[Available data]
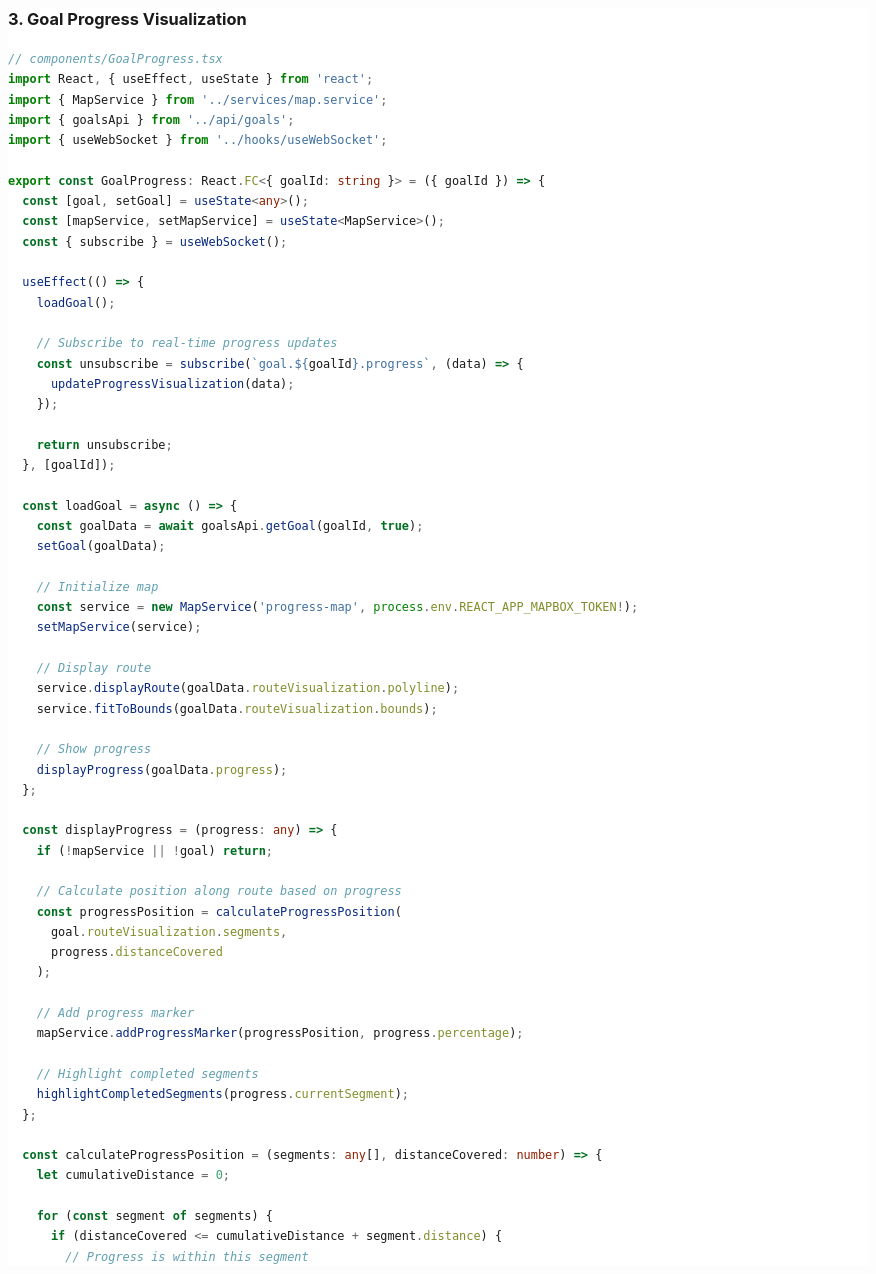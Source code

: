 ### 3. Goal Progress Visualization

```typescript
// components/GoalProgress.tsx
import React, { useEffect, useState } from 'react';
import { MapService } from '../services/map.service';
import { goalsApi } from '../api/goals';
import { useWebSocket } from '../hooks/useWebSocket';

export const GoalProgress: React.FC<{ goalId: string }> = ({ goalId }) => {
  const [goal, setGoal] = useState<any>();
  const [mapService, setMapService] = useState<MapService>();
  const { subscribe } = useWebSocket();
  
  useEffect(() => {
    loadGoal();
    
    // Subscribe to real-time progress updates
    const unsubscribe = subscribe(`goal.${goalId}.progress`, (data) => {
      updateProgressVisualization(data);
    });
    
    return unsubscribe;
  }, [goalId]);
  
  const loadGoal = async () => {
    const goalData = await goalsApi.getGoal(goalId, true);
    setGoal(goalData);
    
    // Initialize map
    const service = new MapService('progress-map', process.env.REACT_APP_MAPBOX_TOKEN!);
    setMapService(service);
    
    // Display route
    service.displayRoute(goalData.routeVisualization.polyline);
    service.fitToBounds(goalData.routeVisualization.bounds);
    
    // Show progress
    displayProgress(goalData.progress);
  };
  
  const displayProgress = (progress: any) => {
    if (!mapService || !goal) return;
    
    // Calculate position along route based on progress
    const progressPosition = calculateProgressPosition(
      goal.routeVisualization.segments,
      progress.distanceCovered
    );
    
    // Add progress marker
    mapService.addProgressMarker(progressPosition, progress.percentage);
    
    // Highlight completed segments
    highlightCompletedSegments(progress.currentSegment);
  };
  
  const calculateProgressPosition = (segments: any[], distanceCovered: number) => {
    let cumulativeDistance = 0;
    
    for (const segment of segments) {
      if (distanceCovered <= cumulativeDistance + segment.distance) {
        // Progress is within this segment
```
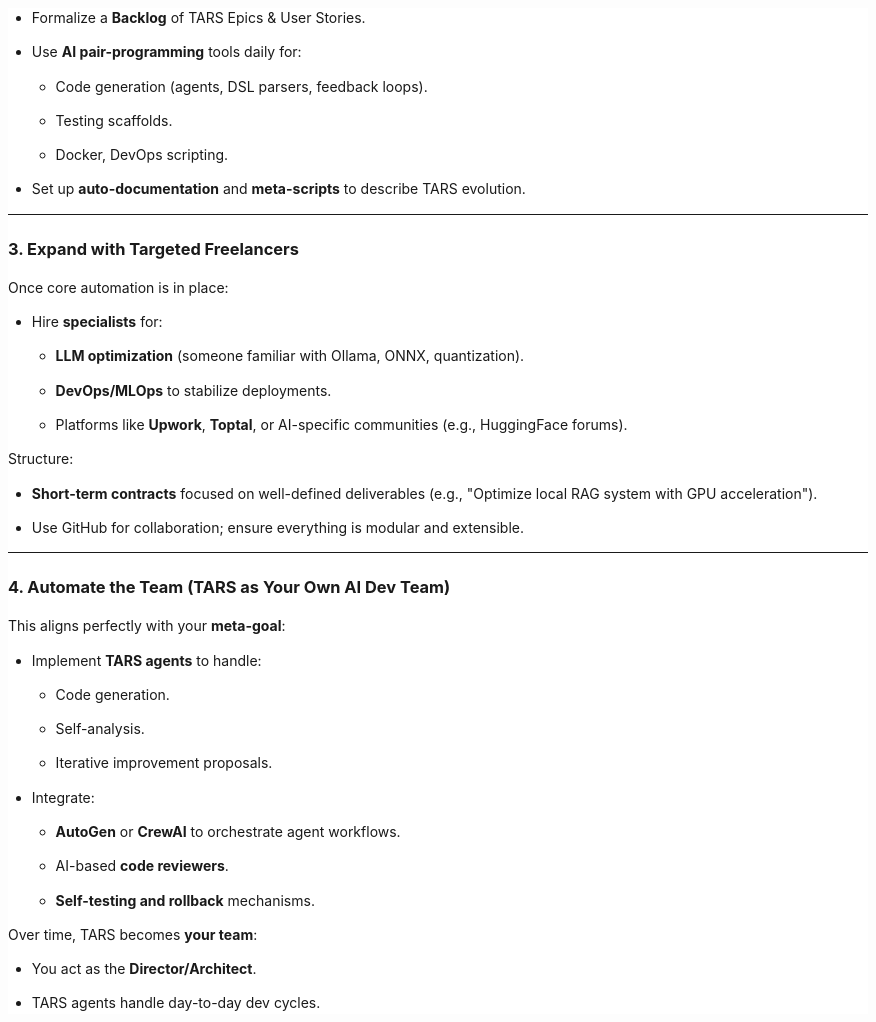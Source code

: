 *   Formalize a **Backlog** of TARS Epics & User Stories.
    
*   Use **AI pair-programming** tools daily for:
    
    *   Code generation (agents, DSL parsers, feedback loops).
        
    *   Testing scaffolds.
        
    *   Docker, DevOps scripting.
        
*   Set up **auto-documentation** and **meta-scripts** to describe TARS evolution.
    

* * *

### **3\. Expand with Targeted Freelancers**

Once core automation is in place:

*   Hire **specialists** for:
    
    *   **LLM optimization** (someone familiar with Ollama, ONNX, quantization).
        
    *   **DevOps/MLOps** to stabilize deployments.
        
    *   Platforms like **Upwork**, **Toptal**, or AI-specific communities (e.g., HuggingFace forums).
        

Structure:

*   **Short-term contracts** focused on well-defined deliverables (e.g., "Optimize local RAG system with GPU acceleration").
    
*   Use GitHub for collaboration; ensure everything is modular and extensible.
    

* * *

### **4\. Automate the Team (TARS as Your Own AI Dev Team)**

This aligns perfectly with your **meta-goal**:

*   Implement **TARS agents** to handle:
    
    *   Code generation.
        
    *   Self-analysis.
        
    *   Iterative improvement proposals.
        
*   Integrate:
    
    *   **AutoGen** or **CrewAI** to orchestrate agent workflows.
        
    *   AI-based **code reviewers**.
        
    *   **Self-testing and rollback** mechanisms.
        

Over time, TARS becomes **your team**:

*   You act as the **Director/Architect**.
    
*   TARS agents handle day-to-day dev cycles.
[/Available data]
> Assignment
Please return the lines above exactly, with the pictures omitted.

> Your response
Source code

: ### 3. Goal Progress Visualization

```typescript
// components/GoalProgress.tsx
import React, { useEffect, useState } from 'react';
import { MapService } from '../services/map.service';
import { goalsApi } from '../api/goals';
import { useWebSocket } from '../hooks/useWebSocket';

export const GoalProgress: React.FC<{ goalId: string }> = ({ goalId }) => {
  const [goal, setGoal] = useState<any>();
  const [mapService, setMapService] = useState<MapService>();
  const { subscribe } = useWebSocket();
  
  useEffect(() => {
    loadGoal();
    
    // Subscribe to real-time progress updates
    const unsubscribe = subscribe(`goal.${goalId}.progress`, (data) => {
      updateProgressVisualization(data);
    });
    
    return unsubscribe;
  }, [goalId]);
  
  const loadGoal = async () => {
    const goalData = await goalsApi.getGoal(goalId, true);
    setGoal(goalData);
    
    // Initialize map
    const service = new MapService('progress-map', process.env.REACT_APP_MAPBOX_TOKEN!);
    setMapService(service);
    
    // Display route
    service.displayRoute(goalData.routeVisualization.polyline);
    service.fitToBounds(goalData.routeVisualization.bounds);
    
    // Show progress
    displayProgress(goalData.progress);
  };
  
  const displayProgress = (progress: any) => {
    if (!mapService || !goal) return;
    
    // Calculate position along route based on progress
    const progressPosition = calculateProgressPosition(
      goal.routeVisualization.segments,
      progress.distanceCovered
    );
    
    // Add progress marker
    mapService.addProgressMarker(progressPosition, progress.percentage);
    
    // Highlight completed segments
    highlightCompletedSegments(progress.currentSegment);
  };
  
  const calculateProgressPosition = (segments: any[], distanceCovered: number) => {
    let cumulativeDistance = 0;
    
    for (const segment of segments) {
      if (distanceCovered <= cumulativeDistance + segment.distance) {
        // Progress is within this segment
```
Source code

: *   Formalize a **Backlog** of TARS Epics & User Stories.
    
*   Use **AI pair-programming** tools daily for:
    
    *   Code generation (agents, DSL parsers, feedback loops).
        
    *   Testing scaffolds.
        
    *   Docker, DevOps scripting.
        
*   Set up **auto-documentation** and **meta-scripts** to describe TARS evolution.
    

* * *

### **3\. Expand with Targeted Freelancers**

Once core automation is in place:

*   Hire **specialists** for:
    
    *   **LLM optimization** (someone familiar with Ollama, ONNX, quantization).
        
    *   **DevOps/MLOps** to stabilize deployments.
        
    *   Platforms like **Upwork**, **Toptal**, or AI-specific communities (e.g., HuggingFace forums).
        

Structure:

*   **Short-term contracts** focused on well-defined deliverables (e.g., "Optimize local RAG system with GPU acceleration").
    
*   Use GitHub for collaboration; ensure everything is modular and extensible.
    

* * *

### **4\. Automate the Team (TARS as Your Own AI Dev Team)**

This aligns perfectly with your **meta-goal**:

*   Implement **TARS agents** to handle:
    
    *   Code generation.
        
    *   Self-analysis.
        
    *   Iterative improvement proposals.
        
*   Integrate:
    
    *   **AutoGen** or **CrewAI** to orchestrate agent workflows.
        
    *   AI-based **code reviewers**.
        
    *   **Self-testing and rollback** mechanisms.
        

Over time, TARS becomes **your team**:

*   You act as the **Director/Architect**.
    
*   TARS agents handle day-to-day dev cycles.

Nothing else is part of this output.